When I was growing up, I thought of mercy primarily in terms of forgiveness. God’s mercy balanced with justice—and justice seen as righteous punishment. I believed in Hell as a place, a separate, unknown, terrifying place which I had to live my life trying to avoid. And I believed in mercy as a compassionate forgiveness that could come if and when I acknowledged my own sinful nature.
Now things are more complicated and more simple at once. I certainly don’t believe in Hell. And I don’t think of mercy only as forgiveness.
Mercy, that great Sea of which the saints write, is closely related to the quality of grace. Showers of compassion from the highest heights of our understanding. The drenching Water of Love that comes from that Holiest of Wells that never runs dry and which reaches down, down, down to the underground River of love that runs through all of Creation and in our own hearts.
I’ve prayed for mercy this morning as I prepared to go to the pool. I’m just returning to a practice of gentle, healing, attuned movement/exercise. I love the water, but I’m afraid that I will “fail” at this project of being with my body in this loving, healing, strengthening way.
It is the Mother of Mercy to Whom I’m turning, Mother of the Compassionate Gaze, the Loving Eyes, the one who helps us give ourselves chance after chance, even when we feel like we’re failing over and over.
Perhaps you might think on Our Lady of Perpetual Help – the One Who holds out Her hands, offering the Her own love and the love of Her son the revolutionary, the One I’ve often found is great when I’ve got a problem I just can’t solve.
Or maybe it’s Our Lady of Charity, perhaps more rightly translated, “Our Lady of Love” Whom you need today.
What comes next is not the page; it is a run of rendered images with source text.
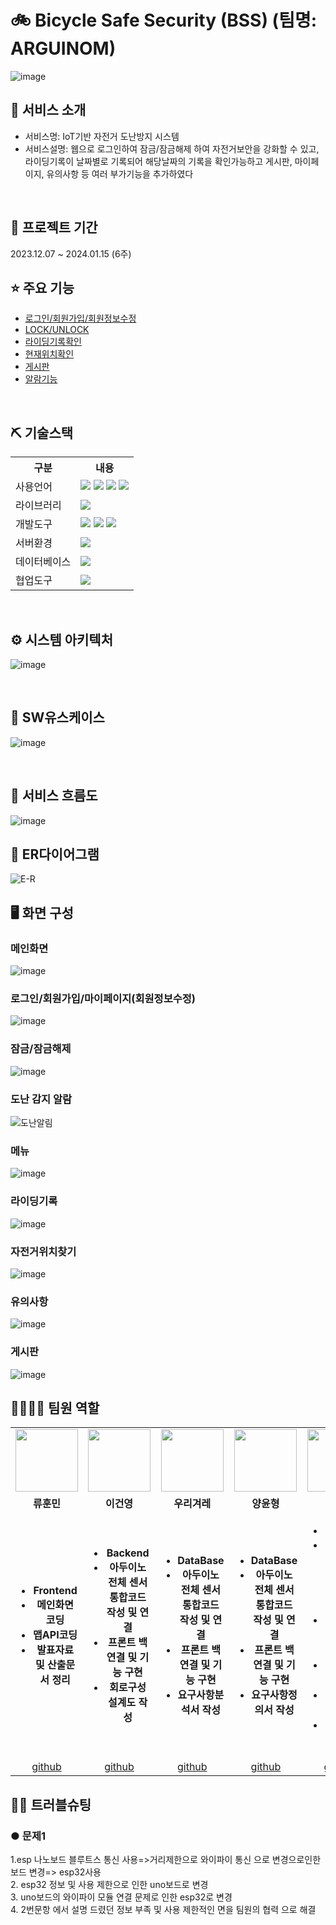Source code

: # 🚲 Bicycle Safe Security (BSS) (팀명: ARGUINOM)
![image](https://github.com/2023-SMHRD-KDT-IOT-4/Repo/assets/149558578/1f54dc73-e7de-4e95-9e03-fd4ff5f3f9a5)


## 👀 서비스 소개
* 서비스명:  IoT기반 자전거 도난방지 시스템
* 서비스설명: 웹으로 로그인하여 잠금/잠금해제 하여 자전거보안을 강화할 수 있고, 라이딩기록이 날짜별로 기록되어 해당날짜의 기록을 확인가능하고 게시판, 마이페이지, 유의사항 등 여러 부가기능을 추가하였다
<br>

## 📅 프로젝트 기간
2023.12.07 ~ 2024.01.15 (6주)
<br>

## ⭐ 주요 기능
* <a href="https://github.com/2023-SMHRD-KDT-IOT-4/Repo/blob/3f8803bbcdb0ba4b6b3fc7eb2a0e6ec6611d8b53/Middle_project12/src/main/java/com/smhrd/bicycle/UserController.java" target='_blank'>로그인/회원가입/회원정보수정</a>
* <a href="https://github.com/2023-SMHRD-KDT-IOT-4/Repo/blob/3f8803bbcdb0ba4b6b3fc7eb2a0e6ec6611d8b53/Middle_project12/src/main/java/com/smhrd/bicycle/ParkingController.java" target='_blank'>LOCK/UNLOCK</a>
* <a href="https://github.com/2023-SMHRD-KDT-IOT-4/Repo/blob/eb78bd65a676770a437d7aee8d3b4b003fde1bb1/Middle_project12/src/main/java/com/smhrd/bicycle/GpsController.java#L26" target='_blank'>라이딩기록확인</a>
* <a href="https://github.com/2023-SMHRD-KDT-IOT-4/Repo/blob/eb78bd65a676770a437d7aee8d3b4b003fde1bb1/Middle_project12/src/main/java/com/smhrd/bicycle/ArduinoController.java#L47C2-L47C2" target='_blank'>현재위치확인</a>
* <a href="https://github.com/2023-SMHRD-KDT-IOT-4/Repo/blob/3f8803bbcdb0ba4b6b3fc7eb2a0e6ec6611d8b53/Middle_project12/src/main/java/com/smhrd/bicycle/BoardController.java" target='_blank'>게시판</a>
* <a href="https://github.com/2023-SMHRD-KDT-IOT-4/Repo/blob/eb78bd65a676770a437d7aee8d3b4b003fde1bb1/Middle_project12/src/main/java/com/smhrd/bicycle/AlarmController.java" target='_blank'>알람기능</a>

<br>

## ⛏ 기술스택
<table>
    <tr>
        <th>구분</th>
        <th>내용</th>
    </tr>
    <tr>
        <td>사용언어</td>
        <td>
            <img src="https://img.shields.io/badge/Java-007396?style=for-the-badge&logo=java&logoColor=white"/>
            <img src="https://img.shields.io/badge/HTML5-E34F26?style=for-the-badge&logo=HTML5&logoColor=white"/>
            <img src="https://img.shields.io/badge/CSS3-1572B6?style=for-the-badge&logo=CSS3&logoColor=white"/>
            <img src="https://img.shields.io/badge/JavaScript-F7DF1E?style=for-the-badge&logo=JavaScript&logoColor=white"/>
        </td>
    </tr>
    <tr>
        <td>라이브러리</td>
        <td>
            <img src="https://img.shields.io/badge/Kakao Map Api-007CE2?style=for-the-badge&logo=KaKao Map Api&logoColor=white">
        </td>
    </tr>
    <tr>
        <td>개발도구</td>
        <td>
            <img src="https://img.shields.io/badge/Spring-6DB33F?style=for-the-badge&logo=Spring&logoColor=white"/> 
            <img src="https://img.shields.io/badge/Arduino-00979D?style=for-the-badge&logo=Arduino&logoColor=white"/>
            <img src="https://img.shields.io/badge/VSCode-007ACC?style=for-the-badge&logo=VisualStudioCode&logoColor=white"/>
        </td>
    </tr>
    <tr>
        <td>서버환경</td>
        <td>
            <img src="https://img.shields.io/badge/Apache Tomcat-D22128?style=for-the-badge&logo=Apache Tomcat&logoColor=white"/>
        </td>
    </tr>
    <tr>
        <td>데이터베이스</td>
        <td>
            <img src="https://img.shields.io/badge/Oracle 11g-F80000?style=for-the-badge&logo=Oracle&logoColor=white"/>
        </td>
    </tr>
    <tr>
        <td>협업도구</td>
        <td>
            <img src="https://img.shields.io/badge/GitHub-181717?style=for-the-badge&logo=GitHub&logoColor=white"/>
        </td>
    </tr>
</table>


<br>

## ⚙ 시스템 아키텍처
![image](https://github.com/2023-SMHRD-KDT-IOT-4/Repo/assets/149558578/f01b727a-fd4b-413e-b878-39c5aa5f87de)

<br>

## 📌 SW유스케이스
![image](https://github.com/2023-SMHRD-KDT-IOT-4/Repo/assets/149558578/3b2d2412-49bb-41ce-80d9-4c2bbabce6ad)

<br>

## 📌 서비스 흐름도
![image](https://github.com/2023-SMHRD-KDT-IOT-4/Repo/assets/149558578/1578f63e-4eee-4959-903b-24bb0eff899d)
<br>

## 📌 ER다이어그램
![E-R](https://github.com/2023-SMHRD-KDT-IOT-4/Repo/assets/149558578/6ce064b5-ea89-4f44-b136-d7f8fdbd3541)
<br>

## 🖥 화면 구성
### 메인화면
![image](https://github.com/2023-SMHRD-KDT-IOT-4/Repo/assets/149558578/25c3f866-21e8-41db-8017-640027c3be2d)
<br>

### 로그인/회원가입/마이페이지(회원정보수정)
![image](https://github.com/2023-SMHRD-KDT-IOT-4/Repo/assets/149558578/40a60943-5bb2-436e-a4e0-3ccb860e2b73)
<br>

### 잠금/잠금해제
![image](https://github.com/2023-SMHRD-KDT-IOT-4/Repo/assets/149558578/f5a4771e-905f-469b-bbd5-00f1e0a165c3)
<br>

### 도난 감지 알람
![도난알림](https://github.com/2023-SMHRD-KDT-IOT-4/Repo/assets/144170214/925023f0-4cab-4e92-a886-8cc84e5b93b6)
<br>

### 메뉴
![image](https://github.com/2023-SMHRD-KDT-IOT-4/Repo/assets/149558578/d1d141ec-62f7-4090-89cc-9eeb01d977a5)
<br>

### 라이딩기록
![image](https://github.com/2023-SMHRD-KDT-IOT-4/Repo/assets/149558578/3ae8055f-8209-41e5-a74b-2f691c95ab21)
<br>

### 자전거위치찾기
![image](https://github.com/2023-SMHRD-KDT-IOT-4/Repo/assets/149558578/3fe91cec-6b3b-4558-a2dd-fbd3a4e461bf)
<br>

### 유의사항
![image](https://github.com/2023-SMHRD-KDT-IOT-4/Repo/assets/149558578/cbd87ac5-f47c-490b-8c5f-1970b662ed11)
<br>

### 게시판
![image](https://github.com/2023-SMHRD-KDT-IOT-4/Repo/assets/149558578/dc8b850a-2093-4303-902a-16200ec6dbde)
<br>

## 👨‍👩‍👦‍👦 팀원 역할
<table>
  <tr>
    <td align="center"><img src="https://item.kakaocdn.net/do/fd49574de6581aa2a91d82ff6adb6c0115b3f4e3c2033bfd702a321ec6eda72c" width="100" height="100"/></td>
    <td align="center"><img src="https://mb.ntdtv.kr/assets/uploads/2019/01/Screen-Shot-2019-01-08-at-4.31.55-PM-e1546932545978.png" width="100" height="100"/></td>
    <td align="center"><img src="https://github.com/2023-SMHRD-KDT-IOT-4/Repo/assets/149558578/3666a1b2-5bbb-41ba-b113-9582fef82fbb" width="100" height="100"/></td>
    <td align="center"><img src="https://github.com/2023-SMHRD-KDT-IOT-4/Repo/assets/149558578/7b108ab0-3080-4bf1-a4a8-ad15c80341b6" width="100" height="100"/></td>
    <td align="center"><img src="https://pbs.twimg.com/media/B-n6uPYUUAAZSUx.png" width="100" height="100"/></td>
    <td align="center"><img src="https://mblogthumb-phinf.pstatic.net/20160127_177/krazymouse_1453865104404DjQIi_PNG/%C4%AB%C4%AB%BF%C0%C7%C1%B7%BB%C1%EE_%B6%F3%C0%CC%BE%F0.png?type=w2" width="100" height="100"/></td>
      
  </tr>
  <tr>
    <td align="center"><strong>류훈민</strong></td>
    <td align="center"><strong>이건영</strong></td>
    <td align="center"><strong>우리겨레</strong></td>
    <td align="center"><strong>양윤형</strong></td>
    <td align="center"><strong>이진우</strong></td>
    <td align="center"><strong>김상현</strong></td>

  </tr>
  <tr>
    <td align="center"><b>
        <ul>
            <li>Frontend</li>
            <li>메인화면코딩</li>
            <li>맵API코딩</li>
            <li>발표자료 및 산출문서 정리</li>
          </ul>
    </b>
    </td>
       <td align="center"><b>
        <ul>
            <li>Backend</li>
            <li>아두이노 전체 센서 통합코드 작성 및 연결</li>
            <li>프론트 백 연결 및 기능 구현</li>
            <li>회로구성 설계도 작성</li>
          </ul>
    </b>
    </td>  
       </td>
       <td align="center"><b>
        <ul>
            <li>DataBase</li>
            <li>아두이노 전체 센서 통합코드 작성 및 연결</li>
            <li>프론트 백 연결 및 기능 구현</li>
            <li>요구사항분석서 작성</li>
          </ul>
    </b>
    </td>
        <td align="center"><b>
        <ul>
            <li>DataBase</li>
            <li>아두이노 전체 센서 통합코드 작성 및 연결</li>
            <li>프론트 백 연결 및 기능 구현</li>
            <li>요구사항정의서 작성</li>
          </ul>
    </b>
    </td> 
        <td align="center"><b>
        <ul>
            <li>Frontend</li>
            <li>아두이노 전체 센서 통합코드 작성 및 연결</li>
            <li>재료조립 및 디자인 스케치</li>
            <li>메인화면 코딩</li>
            <li>시제품 틀 구성 제작</li>
            <li>포스터 작성</li>
          </ul>
    </b>
    </td>
      <td align="center"><b>
        <ul>
            <li>Frontend</li>
            <li>아두이노 전체 센서 통합코드 작성 및 연결</li>
            <li>메인화면 코딩</li>
            <li>경보 화면 코딩</li>
            <li>화면설계서 작성</li>
          </ul>
    </b>
    </td>

  </tr>
  <tr>
    <td align="center"><a href="https://github.com/HUNMINRYU" target='_blank'>github</a></td>
    <td align="center"><a href="https://github.com/dlrjsdud" target='_blank'>github</a></td>
    <td align="center"><a href="https://github.com/ruwlakfn" target='_blank'>github</a></td>
    <td align="center"><a href="https://github.com/YangYnuHyeong" target='_blank'>github</a></td>
    <td align="center"><a href="https://github.com/dlwlsdn808" target='_blank'>github</a></td>
    <td align="center"><a href="https://github.com/sangiot" target='_blank'>github</a></td>

  </tr>
  </table>

## 🤾‍♂️ 트러블슈팅
### ● 문제1
1.esp 나노보드 블루트스 통신 사용=>거리제한으로 와이파이 통신 으로 변경으로인한 보드 변경=> esp32사용
<br>
2. esp32 정보 및 사용 제한으로 인한  uno보드로 변경
<br>
3. uno보드의 와이파이 모듈 연결 문제로 인한 esp32로 변경
<br>
4. 2번문항 에서 설명 드렸던 정보 부족 및 사용 제한적인 면을 팀원의 협력 으로 해결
Do you need just to be held? Do you need to be in the lap of the Goddess, cradled, safe, understood?
Or maybe it’s Our Lady of Sorrows, the One Who knows all about the pain of the world, who contemplates the Crown of Thorns and what it meant for Her son to be killed as an Enemy of the State. What it meant for Her not to abandon Him, even in the last moments of His life on Earth. What it means to lose a child, to suffer the greatest losses we know as “poor…children of Eve.”
These are my thoughts today. I know that for many of you, those of you who don’t have the deep Catholic roots I have, this missive is not for you. But I also know there are others of you, other comrades at The Way of the River who work, even struggle, to reconcile or bring together the pieces of your religious past with the way your spirituality unfolds in the present.
May this note be a balm to you. A suggestion of sorts. A way into deeper truths than those we find on the surface.
May we be willing to go into the Deep places of our hearts and find there what is most nourishing.
O clement, O loving, O sweet Mother Mary, be with us, awake and asleep. Keep us safe in Your arms, and may your gracious countenance help us to see the Divine within our own selves.